Not only by making sure that the world’s deadliest weapons aren’t in the hands of the world’s most dangerous regime.

But so that the madmen who have run Iran since 1979 are not around to fire them. 

Of course there are many legitimate concerns that some Americans will have.

They might fear that America is going to be dragged into some long-term conflict.

But Trump and Secretary of State Marco Rubio — among others — have made it very clear that this is going to be a short and limited war. 

What is more, the Trump administration has made it clear that the future of Iran is in the hands of the Iranian people.

If those people — who have been oppressed by the radical fanatics since 1979 — can seize their country back then they could have an amazing future.

As could the whole region and the wider world. 

Imagine the difference if the world’s foremost sponsor of terror was no more?

Imagine the difference in America if death squads could not be sent from Tehran to try to assassinate American presidents, former US government officials and others? 
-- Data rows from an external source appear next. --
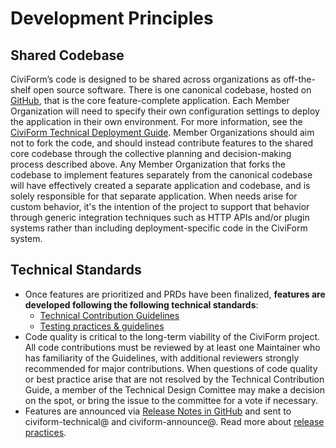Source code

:# Development Principles

## Shared Codebase
CiviForm’s code is designed to be shared across organizations as off-the-shelf open source software. There is one canonical codebase, hosted on [GitHub](https://github.com/civiform/civiform), that is the core feature-complete application. Each Member Organization will need to specify their own configuration settings to deploy the application in their own environment. For more information, see the [CiviForm Technical Deployment Guide](../../it-manual/sre-playbook). Member Organizations should aim not to fork the code, and should instead contribute features to the shared core codebase through the collective planning and decision-making process described above. Any Member Organization that forks the codebase to implement features separately from the canonical codebase will have effectively created a separate application and codebase, and is solely responsible for that separate application.  When needs arise for custom behavior, it's the intention of the project to support that behavior through generic integration techniques such as HTTP APIs and/or plugin systems rather than including deployment-specific code in the CiviForm system.

## Technical Standards
* Once features are prioritized and PRDs have been finalized, **features are developed following the following technical standards**:
    * [Technical Contribution Guidelines](../../contributor-guide/developer-guide/technical-contribution-guide.md)
    * [Testing practices & guidelines](../../contributor-guide/developer-guide/testing.md)
* Code quality is critical to the long-term viability of the CiviForm project. All code contributions must be reviewed by at least one Maintainer who has familiarity of the Guidelines, with additional reviewers strongly recommended for major contributions.
When questions of code quality or best practice arise that are not resolved by the Technical Contribution Guide, a member of the Technical Design Comittee may make a decision on the spot, or bring the issue to the committee for a vote if necessary.
* Features are announced via [Release Notes in GitHub](https://github.com/civiform/civiform/releases) and sent to civiform-technical@ and civiform-announce@. Read more about [release practices](../../it-manual/sre-playbook/upgrading-to-a-new-release.md).
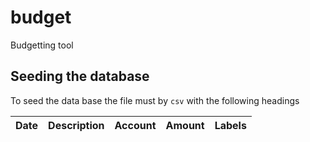 # budget
Budgetting tool


## Seeding the database
To seed the data base the file must by `csv` with the following headings


|Date|Description|Account|Amount|Labels|
|----|-----------|-------|------|------|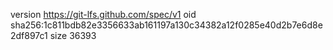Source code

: version https://git-lfs.github.com/spec/v1
oid sha256:1c811bdb82e3356633ab161197a130c34382a12f0285e40d2b7e6d8e2df897c1
size 36393
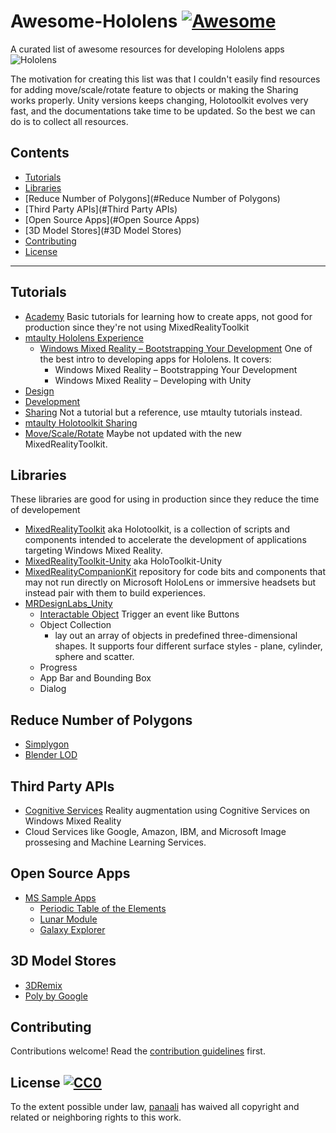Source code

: # Awesome-Hololens [![Awesome](https://cdn.rawgit.com/sindresorhus/awesome/d7305f38d29fed78fa85652e3a63e154dd8e8829/media/badge.svg)](https://github.com/sindresorhus/awesome)
A curated list of awesome resources for developing Hololens apps
![Hololens](https://compass-ssl.surface.com/assets/53/71/53719e13-f992-4659-a4df-aa62fb1693b6.jpg?n=Buy_Panel_539.jpg)

The motivation for creating this list was that I couldn't easily find resources for adding move/scale/rotate feature to objects or making the Sharing works properly. Unity versions keeps changing, Holotoolkit evolves very fast, and the documentations take time to be updated. So the best we can do is to collect all resources.

## Contents

- [Tutorials](#Tutorials)
- [Libraries](#Libraries)
- [Reduce Number of Polygons](#Reduce Number of Polygons)
- [Third Party APIs](#Third Party APIs)
- [Open Source Apps](#Open Source Apps)
- [3D Model Stores](#3D Model Stores)
- [Contributing](#Contributing)
- [License](#License)
---

## Tutorials
* [Academy](https://developer.microsoft.com/en-us/windows/mixed-reality/academy) Basic tutorials for learning how to create apps, not good for production since they're not using MixedRealityToolkit
*  [mtaulty Hololens Experience](https://mtaulty.com/category/hololens)
	*  [Windows Mixed Reality – Bootstrapping Your Development](https://mtaulty.com/2017/11/07/future-decoded-2017-resources/) One of the best intro to developing apps for Hololens. It covers:
		*  Windows Mixed Reality – Bootstrapping Your Development
		*  Windows Mixed Reality – Developing with Unity
*  [Design](https://developer.microsoft.com/en-us/windows/mixed-reality/design)
*  [Development](https://developer.microsoft.com/en-us/windows/mixed-reality/development)
*  [Sharing](https://github.com/Microsoft/MixedRealityToolkit-Unity/blob/master/Assets/HoloToolkit/Sharing/README.md) Not a tutorial but a reference, use mtaulty tutorials instead.
*  [mtaulty Holotoolkit Sharing](https://mtaulty.com/2017/03/14/hitchhiking-the-holotoolkit-unity-leg-11-more-steps-with-sharing-holographic-experiences/)
*  [Move/Scale/Rotate](http://dotnetbyexample.blogspot.com/2017/01/manipulating-holograms-move-scale.html) Maybe not updated with the new MixedRealityToolkit.


## Libraries
These libraries are good for using in production since they reduce the time of developement
* [MixedRealityToolkit](https://github.com/Microsoft/MixedRealityToolkit) aka Holotoolkit, is a collection of scripts and components intended to accelerate the development of applications targeting Windows Mixed Reality.
* [MixedRealityToolkit-Unity](https://github.com/Microsoft/MixedRealityToolkit-Unity) aka HoloToolkit-Unity
* [MixedRealityCompanionKit](https://github.com/Microsoft/MixedRealityCompanionKit) repository for code bits and components that may not run directly on Microsoft HoloLens or immersive headsets but instead pair with them to build experiences.
* [MRDesignLabs_Unity](https://github.com/Microsoft/MRDesignLabs_Unity) 
	* [Interactable Object](https://developer.microsoft.com/en-us/windows/mixed-reality/interactable_object) Trigger an event like Buttons
	* Object Collection 
		* lay out an array of objects in predefined three-dimensional shapes. It supports four different surface styles - plane, cylinder, sphere and scatter. 
	* Progress
	* App Bar and Bounding Box
	* Dialog

## Reduce Number of Polygons
* [Simplygon](https://www.simplygon.com)
* [Blender LOD](https://docs.unity3d.com/Manual/LevelOfDetail.html)

## Third Party APIs
* [Cognitive Services](https://github.com/Microsoft/reality-augmentation-using-cognitive-services) Reality augmentation using Cognitive Services on Windows Mixed Reality
* Cloud Services like Google, Amazon, IBM, and Microsoft Image prossesing and Machine Learning Services.


## Open Source Apps
* [MS Sample Apps](https://developer.microsoft.com/en-us/windows/mixed-reality/category/sample_apps)  
	* [Periodic Table of the Elements](https://developer.microsoft.com/en-us/windows/mixed-reality/periodic_table_of_the_elements)
	* [Lunar Module](https://developer.microsoft.com/en-us/windows/mixed-reality/lunar_module)
	* [Galaxy Explorer](https://developer.microsoft.com/en-us/windows/mixed-reality/galaxy_explorer)

## 3D Model Stores
* [3DRemix](https://www.remix3d.com/) 
* [Poly by Google](https://poly.google.com/)

## Contributing

Contributions welcome! Read the [contribution guidelines](contributing.md) first.


## License [![CC0](http://i.creativecommons.org/p/zero/1.0/88x31.png)](http://creativecommons.org/publicdomain/zero/1.0/)

To the extent possible under law, [panaali](https://github.com/panaali) has waived all copyright and related or neighboring rights to this work.
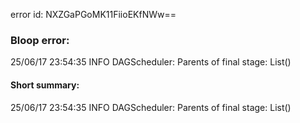 error id: NXZGaPGoMK11FiioEKfNWw==
### Bloop error:

25/06/17 23:54:35 INFO DAGScheduler: Parents of final stage: List()
#### Short summary: 

25/06/17 23:54:35 INFO DAGScheduler: Parents of final stage: List()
Imagine what the future of the Iranian people could be like if instead of being repressed or chased into exile the people of that country could actually own their own destiny? 

The crown prince of Iran in exile has made it clear that he is willing to oversee an interim coalition government.

One which could unite the different factions. 

Critics of the Iranian royal family say that they don’t want a hereditary monarchy.

But the person being lined up to take over from the now late Ayatollah Khamenei is the ayatollah’s own son. 

So much for opposition to hereditary rule! 

America can help guide some of this transition.

But it does not need to get bogged down in it. 

For now we can be proud of America’s heroic pilots as they carry out a long-held promise.

A promise that America made to the world.

And a reminder to that world that when America makes a promise, it sticks to it.